» Required work: Go through the data below and gather each line containing "Desktop".

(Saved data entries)
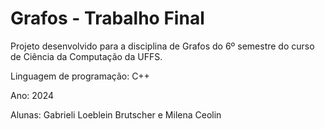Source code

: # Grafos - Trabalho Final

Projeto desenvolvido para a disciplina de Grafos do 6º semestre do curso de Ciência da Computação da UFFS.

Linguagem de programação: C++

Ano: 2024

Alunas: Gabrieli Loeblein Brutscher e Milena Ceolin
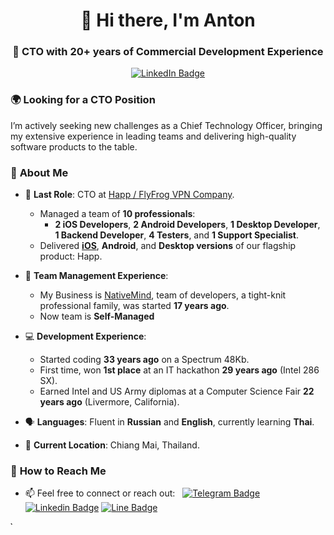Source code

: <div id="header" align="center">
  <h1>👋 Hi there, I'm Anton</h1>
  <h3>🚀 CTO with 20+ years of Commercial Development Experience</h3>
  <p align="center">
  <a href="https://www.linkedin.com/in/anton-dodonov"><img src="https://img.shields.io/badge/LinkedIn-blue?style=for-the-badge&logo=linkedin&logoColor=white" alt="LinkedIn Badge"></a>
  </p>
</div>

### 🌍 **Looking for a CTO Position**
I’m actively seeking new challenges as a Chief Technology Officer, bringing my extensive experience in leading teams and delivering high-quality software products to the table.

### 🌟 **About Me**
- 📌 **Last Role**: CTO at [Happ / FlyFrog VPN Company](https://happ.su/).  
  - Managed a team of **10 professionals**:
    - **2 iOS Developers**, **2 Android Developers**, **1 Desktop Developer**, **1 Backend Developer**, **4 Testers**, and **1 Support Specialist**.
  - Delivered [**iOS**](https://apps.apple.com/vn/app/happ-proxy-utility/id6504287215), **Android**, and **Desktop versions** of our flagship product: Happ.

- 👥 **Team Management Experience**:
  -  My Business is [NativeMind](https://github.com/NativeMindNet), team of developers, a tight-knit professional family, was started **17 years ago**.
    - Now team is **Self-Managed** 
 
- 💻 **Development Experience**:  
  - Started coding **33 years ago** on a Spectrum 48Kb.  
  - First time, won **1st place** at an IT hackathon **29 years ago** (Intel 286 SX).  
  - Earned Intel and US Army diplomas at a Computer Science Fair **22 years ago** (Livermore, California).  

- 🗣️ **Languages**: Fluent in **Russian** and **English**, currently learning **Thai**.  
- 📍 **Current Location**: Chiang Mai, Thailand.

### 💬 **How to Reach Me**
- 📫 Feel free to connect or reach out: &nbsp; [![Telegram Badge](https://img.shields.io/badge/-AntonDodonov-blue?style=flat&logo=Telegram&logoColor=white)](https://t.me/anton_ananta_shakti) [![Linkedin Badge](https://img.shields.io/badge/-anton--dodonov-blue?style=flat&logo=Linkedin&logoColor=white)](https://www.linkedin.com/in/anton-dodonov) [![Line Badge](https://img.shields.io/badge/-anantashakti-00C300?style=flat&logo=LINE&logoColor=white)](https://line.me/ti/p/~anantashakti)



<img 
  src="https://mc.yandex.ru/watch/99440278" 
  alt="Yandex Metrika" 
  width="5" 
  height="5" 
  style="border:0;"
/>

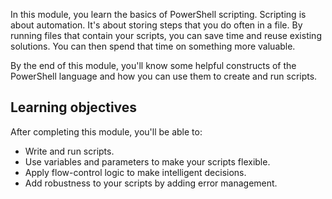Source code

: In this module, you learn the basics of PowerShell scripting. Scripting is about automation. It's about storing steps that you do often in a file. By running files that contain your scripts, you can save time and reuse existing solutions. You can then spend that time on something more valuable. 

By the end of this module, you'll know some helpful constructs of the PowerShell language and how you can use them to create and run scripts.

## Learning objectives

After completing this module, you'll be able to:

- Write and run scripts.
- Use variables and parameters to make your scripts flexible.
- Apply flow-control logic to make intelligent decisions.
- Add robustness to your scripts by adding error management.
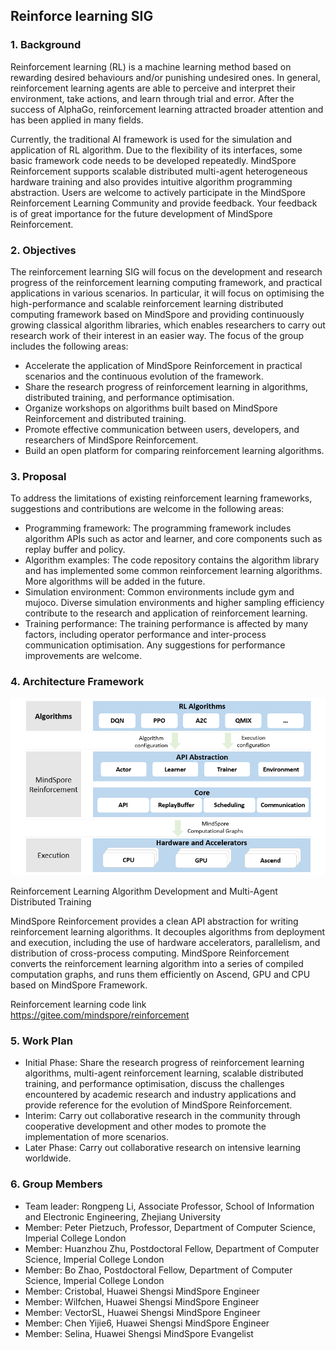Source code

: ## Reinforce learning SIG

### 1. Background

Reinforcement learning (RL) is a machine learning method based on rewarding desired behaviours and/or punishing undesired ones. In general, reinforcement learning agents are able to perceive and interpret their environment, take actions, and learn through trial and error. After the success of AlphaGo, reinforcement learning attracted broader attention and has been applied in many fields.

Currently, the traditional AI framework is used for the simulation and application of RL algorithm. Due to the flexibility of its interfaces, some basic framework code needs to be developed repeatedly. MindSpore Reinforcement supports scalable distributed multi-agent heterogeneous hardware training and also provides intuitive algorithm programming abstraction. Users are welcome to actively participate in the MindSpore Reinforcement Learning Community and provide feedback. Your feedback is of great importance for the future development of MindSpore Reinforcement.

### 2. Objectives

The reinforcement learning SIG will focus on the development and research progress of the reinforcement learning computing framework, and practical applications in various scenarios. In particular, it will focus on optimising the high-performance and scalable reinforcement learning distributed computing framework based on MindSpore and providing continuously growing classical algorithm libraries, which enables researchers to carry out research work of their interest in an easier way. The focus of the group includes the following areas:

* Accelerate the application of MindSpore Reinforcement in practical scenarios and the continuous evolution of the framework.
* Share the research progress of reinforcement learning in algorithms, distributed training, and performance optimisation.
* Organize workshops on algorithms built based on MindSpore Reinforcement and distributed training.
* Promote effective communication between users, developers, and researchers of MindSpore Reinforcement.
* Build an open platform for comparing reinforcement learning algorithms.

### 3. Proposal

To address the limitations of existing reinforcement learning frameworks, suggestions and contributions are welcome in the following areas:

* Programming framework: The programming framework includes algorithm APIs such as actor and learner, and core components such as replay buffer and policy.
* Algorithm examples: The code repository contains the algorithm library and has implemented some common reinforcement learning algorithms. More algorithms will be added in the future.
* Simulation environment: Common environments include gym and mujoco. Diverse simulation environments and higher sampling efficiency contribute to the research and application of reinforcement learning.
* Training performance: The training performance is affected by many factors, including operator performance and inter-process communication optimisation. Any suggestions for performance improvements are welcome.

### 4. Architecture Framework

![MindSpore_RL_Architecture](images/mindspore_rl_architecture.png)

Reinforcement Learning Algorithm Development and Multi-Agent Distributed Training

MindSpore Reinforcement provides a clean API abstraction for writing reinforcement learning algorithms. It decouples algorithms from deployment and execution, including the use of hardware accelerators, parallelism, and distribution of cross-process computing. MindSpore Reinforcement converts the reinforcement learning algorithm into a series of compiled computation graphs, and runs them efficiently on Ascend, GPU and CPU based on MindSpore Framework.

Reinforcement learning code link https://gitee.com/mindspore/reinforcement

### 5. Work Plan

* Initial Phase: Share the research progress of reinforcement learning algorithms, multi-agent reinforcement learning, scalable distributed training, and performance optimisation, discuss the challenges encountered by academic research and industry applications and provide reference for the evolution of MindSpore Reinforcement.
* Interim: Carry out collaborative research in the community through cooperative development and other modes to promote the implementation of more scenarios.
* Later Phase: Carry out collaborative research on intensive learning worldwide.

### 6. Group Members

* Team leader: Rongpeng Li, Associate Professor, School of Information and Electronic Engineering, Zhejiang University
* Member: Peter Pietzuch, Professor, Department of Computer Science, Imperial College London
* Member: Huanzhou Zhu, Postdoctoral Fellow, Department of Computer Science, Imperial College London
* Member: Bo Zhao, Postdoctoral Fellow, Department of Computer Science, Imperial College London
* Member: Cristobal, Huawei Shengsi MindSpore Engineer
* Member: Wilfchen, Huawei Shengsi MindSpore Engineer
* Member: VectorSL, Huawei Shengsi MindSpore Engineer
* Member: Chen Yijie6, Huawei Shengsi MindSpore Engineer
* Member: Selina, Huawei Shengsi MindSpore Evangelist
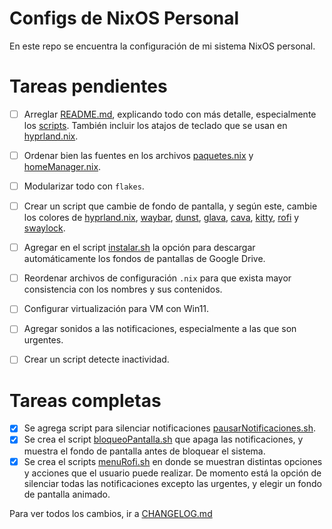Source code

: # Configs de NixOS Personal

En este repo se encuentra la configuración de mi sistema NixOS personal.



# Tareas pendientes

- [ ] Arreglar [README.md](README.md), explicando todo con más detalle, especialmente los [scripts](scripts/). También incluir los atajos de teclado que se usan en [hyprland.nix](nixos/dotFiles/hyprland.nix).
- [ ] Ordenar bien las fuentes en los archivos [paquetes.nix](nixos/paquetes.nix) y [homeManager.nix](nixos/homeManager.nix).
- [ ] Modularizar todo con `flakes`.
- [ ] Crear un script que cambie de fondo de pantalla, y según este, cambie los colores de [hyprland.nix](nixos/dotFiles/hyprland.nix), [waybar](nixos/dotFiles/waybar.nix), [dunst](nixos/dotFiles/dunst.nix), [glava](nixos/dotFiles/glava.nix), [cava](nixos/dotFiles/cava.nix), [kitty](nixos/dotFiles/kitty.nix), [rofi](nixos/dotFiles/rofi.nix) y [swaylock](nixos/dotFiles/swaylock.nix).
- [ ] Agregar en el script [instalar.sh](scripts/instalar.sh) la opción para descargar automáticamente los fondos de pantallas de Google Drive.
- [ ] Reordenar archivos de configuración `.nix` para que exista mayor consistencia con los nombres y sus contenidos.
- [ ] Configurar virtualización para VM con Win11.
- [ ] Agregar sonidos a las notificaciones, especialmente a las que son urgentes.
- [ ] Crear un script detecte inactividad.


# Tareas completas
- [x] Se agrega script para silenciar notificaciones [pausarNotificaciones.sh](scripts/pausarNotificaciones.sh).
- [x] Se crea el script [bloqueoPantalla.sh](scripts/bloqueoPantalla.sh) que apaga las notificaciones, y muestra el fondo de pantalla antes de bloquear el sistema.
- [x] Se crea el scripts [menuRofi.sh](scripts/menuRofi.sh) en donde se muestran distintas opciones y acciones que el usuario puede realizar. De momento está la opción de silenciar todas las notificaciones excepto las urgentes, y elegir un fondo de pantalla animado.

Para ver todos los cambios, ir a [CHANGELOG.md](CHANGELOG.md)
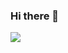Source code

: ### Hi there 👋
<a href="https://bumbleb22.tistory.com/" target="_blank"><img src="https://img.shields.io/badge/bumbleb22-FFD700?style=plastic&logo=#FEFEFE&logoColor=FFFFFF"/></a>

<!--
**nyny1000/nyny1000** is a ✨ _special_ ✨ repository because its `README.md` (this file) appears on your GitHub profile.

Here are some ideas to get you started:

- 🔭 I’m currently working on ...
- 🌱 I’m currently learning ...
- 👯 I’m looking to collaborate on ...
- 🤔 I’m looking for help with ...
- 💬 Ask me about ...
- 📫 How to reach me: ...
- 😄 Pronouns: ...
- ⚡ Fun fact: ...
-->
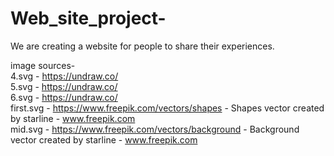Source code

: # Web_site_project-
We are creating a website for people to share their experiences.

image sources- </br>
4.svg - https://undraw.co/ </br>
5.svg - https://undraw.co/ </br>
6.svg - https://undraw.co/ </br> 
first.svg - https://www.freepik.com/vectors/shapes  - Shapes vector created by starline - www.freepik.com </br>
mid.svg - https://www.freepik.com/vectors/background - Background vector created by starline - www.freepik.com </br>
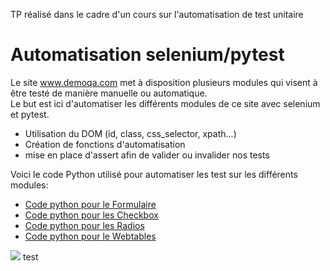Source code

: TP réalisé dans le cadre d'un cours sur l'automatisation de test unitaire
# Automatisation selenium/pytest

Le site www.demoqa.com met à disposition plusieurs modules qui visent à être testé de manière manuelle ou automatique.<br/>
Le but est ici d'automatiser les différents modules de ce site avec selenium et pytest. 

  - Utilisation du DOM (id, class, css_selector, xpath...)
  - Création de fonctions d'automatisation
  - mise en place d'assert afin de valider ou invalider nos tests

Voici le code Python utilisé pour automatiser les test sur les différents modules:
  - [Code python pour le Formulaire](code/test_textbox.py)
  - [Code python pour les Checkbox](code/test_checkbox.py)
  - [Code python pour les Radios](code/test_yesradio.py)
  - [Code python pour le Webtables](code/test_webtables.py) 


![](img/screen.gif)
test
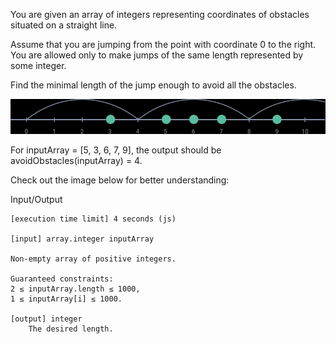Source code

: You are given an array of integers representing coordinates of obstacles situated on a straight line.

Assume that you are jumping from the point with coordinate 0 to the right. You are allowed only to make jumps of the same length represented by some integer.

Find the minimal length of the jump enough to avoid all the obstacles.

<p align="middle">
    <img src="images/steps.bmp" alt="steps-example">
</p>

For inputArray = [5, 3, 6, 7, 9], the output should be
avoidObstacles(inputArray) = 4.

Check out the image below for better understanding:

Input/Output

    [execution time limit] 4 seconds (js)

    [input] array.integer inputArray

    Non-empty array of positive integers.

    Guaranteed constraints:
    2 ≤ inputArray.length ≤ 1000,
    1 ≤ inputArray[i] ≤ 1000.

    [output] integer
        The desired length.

» Answer to this problem:
    - **2 iOS Developers**, **2 Android Developers**, **1 Desktop Developer**, **1 Backend Developer**, **4 Testers**, and **1 Support Specialist**.
  - Delivered [**iOS**](https://apps.apple.com/vn/app/happ-proxy-utility/id6504287215), **Android**, and **Desktop versions** of our flagship product: Happ.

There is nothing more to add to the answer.